Step 1. Now, in their early teens it is notorious that everybody always turns a bit strange. Avoid this if possible, and also avoid any ‘phases’ attatched to it, including the gothic, emo, punk and barbie stages. If you do successfully avoid these stages, it is unlikely you will have any embarrassing year 7 Facebook photos that can be dragged up from the pit of darkness and that you can be eternally teased for. Such as this one:
Oh yep, and the classic ‘let’s lie in the middle of the road’ one:
Step 2. Whilst we’re on the subject of Facebook, never ever write a status every 2 minutes such as this one:
Again, it will come back to haunt you, you will regret it, and although you may have that burning question you want to ask the world – it can wait. And it should. Probably forever.

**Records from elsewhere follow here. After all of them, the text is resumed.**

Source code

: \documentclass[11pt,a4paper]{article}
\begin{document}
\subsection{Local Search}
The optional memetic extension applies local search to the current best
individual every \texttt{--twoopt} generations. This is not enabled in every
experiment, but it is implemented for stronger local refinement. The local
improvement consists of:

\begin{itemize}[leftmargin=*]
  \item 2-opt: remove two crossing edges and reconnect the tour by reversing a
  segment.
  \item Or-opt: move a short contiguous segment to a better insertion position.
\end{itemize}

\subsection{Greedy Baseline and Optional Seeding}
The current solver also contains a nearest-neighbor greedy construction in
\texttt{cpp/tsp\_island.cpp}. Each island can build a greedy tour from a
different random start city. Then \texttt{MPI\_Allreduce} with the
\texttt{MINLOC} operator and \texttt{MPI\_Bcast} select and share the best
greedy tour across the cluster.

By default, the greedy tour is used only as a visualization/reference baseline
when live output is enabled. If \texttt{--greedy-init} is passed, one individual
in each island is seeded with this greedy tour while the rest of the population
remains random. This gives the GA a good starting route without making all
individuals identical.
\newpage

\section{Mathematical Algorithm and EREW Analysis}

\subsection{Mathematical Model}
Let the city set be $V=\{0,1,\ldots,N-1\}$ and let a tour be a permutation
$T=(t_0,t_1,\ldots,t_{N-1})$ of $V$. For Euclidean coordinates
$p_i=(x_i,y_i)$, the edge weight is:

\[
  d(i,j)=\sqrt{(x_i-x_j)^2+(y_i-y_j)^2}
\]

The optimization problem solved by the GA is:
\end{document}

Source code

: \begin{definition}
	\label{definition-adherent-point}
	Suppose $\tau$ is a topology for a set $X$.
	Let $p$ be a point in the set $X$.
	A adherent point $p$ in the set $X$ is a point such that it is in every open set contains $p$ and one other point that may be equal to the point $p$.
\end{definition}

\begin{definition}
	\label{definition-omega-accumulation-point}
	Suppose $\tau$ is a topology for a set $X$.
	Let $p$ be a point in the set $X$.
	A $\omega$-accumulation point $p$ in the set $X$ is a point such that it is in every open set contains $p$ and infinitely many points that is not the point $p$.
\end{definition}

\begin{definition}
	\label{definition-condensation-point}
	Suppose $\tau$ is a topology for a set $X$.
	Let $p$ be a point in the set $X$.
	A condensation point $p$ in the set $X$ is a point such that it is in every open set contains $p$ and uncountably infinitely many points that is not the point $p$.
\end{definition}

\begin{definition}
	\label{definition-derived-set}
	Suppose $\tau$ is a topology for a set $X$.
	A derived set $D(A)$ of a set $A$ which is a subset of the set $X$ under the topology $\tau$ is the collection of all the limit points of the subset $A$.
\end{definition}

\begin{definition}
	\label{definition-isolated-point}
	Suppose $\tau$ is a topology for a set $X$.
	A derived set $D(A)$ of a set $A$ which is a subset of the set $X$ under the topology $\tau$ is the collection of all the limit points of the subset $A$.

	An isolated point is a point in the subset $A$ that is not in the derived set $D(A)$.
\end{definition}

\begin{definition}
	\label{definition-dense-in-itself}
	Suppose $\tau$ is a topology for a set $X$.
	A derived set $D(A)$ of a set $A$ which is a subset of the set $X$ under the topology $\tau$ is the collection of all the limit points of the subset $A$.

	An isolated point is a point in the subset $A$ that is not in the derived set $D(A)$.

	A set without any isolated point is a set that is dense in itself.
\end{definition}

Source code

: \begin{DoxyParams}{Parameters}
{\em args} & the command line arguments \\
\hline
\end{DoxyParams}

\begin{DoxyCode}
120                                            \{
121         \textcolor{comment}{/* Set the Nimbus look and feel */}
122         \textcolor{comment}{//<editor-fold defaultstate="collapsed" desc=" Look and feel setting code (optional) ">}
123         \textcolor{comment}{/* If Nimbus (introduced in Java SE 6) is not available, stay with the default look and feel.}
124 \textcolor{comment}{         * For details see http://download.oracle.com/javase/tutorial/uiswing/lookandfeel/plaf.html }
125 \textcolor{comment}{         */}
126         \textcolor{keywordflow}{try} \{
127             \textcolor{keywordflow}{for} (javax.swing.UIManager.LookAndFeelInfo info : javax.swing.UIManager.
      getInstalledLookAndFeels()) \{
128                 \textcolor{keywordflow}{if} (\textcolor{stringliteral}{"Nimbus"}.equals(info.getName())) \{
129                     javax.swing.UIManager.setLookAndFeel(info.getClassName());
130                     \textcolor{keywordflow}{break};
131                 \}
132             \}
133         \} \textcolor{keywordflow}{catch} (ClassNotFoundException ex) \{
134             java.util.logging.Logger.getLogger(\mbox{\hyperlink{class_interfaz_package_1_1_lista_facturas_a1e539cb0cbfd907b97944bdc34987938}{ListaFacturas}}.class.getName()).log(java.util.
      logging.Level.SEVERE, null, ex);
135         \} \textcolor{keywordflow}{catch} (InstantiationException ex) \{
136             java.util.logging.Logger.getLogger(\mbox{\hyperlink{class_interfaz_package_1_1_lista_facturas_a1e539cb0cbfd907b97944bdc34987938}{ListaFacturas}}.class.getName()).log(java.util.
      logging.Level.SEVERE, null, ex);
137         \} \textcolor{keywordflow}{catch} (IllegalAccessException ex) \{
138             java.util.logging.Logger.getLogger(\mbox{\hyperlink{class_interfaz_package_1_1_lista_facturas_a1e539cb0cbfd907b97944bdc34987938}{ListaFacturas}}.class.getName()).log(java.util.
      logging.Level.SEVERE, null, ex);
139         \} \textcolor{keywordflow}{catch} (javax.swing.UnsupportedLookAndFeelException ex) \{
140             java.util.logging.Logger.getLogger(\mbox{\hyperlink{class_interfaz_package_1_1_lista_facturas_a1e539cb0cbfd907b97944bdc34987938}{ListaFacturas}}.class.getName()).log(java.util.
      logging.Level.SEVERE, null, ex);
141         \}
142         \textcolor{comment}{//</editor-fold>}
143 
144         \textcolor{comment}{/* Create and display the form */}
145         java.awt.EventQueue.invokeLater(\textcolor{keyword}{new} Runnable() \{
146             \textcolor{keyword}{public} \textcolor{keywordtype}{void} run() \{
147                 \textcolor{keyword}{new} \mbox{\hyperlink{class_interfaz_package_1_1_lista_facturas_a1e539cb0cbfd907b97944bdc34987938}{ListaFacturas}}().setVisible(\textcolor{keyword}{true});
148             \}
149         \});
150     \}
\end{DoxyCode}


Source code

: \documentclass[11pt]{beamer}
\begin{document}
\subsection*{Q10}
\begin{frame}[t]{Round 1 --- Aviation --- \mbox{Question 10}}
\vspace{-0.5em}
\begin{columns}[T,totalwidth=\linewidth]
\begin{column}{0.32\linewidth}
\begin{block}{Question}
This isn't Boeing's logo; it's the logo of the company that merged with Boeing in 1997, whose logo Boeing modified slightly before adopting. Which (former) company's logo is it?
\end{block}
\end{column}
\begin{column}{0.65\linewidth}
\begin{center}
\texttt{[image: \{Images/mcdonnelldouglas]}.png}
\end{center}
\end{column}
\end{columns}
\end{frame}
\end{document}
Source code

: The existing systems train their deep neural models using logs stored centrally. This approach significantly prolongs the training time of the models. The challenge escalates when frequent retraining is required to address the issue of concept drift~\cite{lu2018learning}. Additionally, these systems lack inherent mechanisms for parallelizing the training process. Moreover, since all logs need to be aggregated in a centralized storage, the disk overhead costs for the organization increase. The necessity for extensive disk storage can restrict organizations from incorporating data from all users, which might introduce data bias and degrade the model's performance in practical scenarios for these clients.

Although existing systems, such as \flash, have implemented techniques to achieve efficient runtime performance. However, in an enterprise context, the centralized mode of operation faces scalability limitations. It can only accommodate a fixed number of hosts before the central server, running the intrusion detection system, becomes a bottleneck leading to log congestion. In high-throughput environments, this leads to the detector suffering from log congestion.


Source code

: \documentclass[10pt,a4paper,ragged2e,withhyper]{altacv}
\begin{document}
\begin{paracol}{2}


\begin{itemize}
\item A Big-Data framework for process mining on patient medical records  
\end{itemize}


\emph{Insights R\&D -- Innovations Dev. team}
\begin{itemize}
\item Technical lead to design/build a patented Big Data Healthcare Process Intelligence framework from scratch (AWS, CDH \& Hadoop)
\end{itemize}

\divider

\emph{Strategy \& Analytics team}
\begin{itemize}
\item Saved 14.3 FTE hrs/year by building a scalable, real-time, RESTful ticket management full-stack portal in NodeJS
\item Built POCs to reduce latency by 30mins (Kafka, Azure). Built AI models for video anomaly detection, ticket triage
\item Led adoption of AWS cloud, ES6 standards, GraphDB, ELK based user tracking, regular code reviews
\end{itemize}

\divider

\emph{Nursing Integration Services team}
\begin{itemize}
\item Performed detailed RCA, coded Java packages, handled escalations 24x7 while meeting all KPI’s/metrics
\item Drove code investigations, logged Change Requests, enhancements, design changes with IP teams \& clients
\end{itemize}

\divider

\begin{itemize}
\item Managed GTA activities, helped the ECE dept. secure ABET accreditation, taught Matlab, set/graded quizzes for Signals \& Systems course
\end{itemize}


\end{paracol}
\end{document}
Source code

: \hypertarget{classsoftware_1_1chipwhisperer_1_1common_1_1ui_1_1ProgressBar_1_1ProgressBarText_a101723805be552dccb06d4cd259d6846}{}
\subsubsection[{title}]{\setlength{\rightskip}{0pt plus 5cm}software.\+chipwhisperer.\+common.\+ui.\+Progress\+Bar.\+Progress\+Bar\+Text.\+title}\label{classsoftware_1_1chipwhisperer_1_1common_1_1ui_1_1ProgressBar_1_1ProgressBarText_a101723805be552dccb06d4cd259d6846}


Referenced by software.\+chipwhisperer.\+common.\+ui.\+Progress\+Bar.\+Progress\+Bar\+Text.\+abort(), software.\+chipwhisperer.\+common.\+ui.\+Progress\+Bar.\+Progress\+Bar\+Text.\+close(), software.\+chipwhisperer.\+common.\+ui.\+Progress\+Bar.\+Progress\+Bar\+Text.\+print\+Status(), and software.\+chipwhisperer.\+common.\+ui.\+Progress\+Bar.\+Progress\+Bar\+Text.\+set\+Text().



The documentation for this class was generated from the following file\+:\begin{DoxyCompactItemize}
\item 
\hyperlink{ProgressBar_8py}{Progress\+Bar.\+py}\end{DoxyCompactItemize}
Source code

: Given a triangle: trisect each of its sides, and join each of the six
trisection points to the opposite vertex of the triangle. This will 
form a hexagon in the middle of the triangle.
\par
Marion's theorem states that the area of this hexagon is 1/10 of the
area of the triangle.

Step 3. Try not to scare old people.
Step 4. Actually socialise, don’t turn into the majority of other teenagers and only have friends inside of school. Don’t sit on your laptop for 3845378 hours a day, in the dark, in your bed, till 2am.
This is only acceptable when you’re doing A-Levels.
Step 5. Ignore what the government say about you, because firstly it literally seems like they make it all up, and secondly, if you listened to everything they said about you, you’d probably have a mental breakdown.
Step 6. Never, ever wear hoodies, it creates a bad image, bro.
Step 7. Don’t dare to be different, people will think you’re weird, and it’ll turn into something out of Mean Girls. Follow the crowd, be a sheep, baa.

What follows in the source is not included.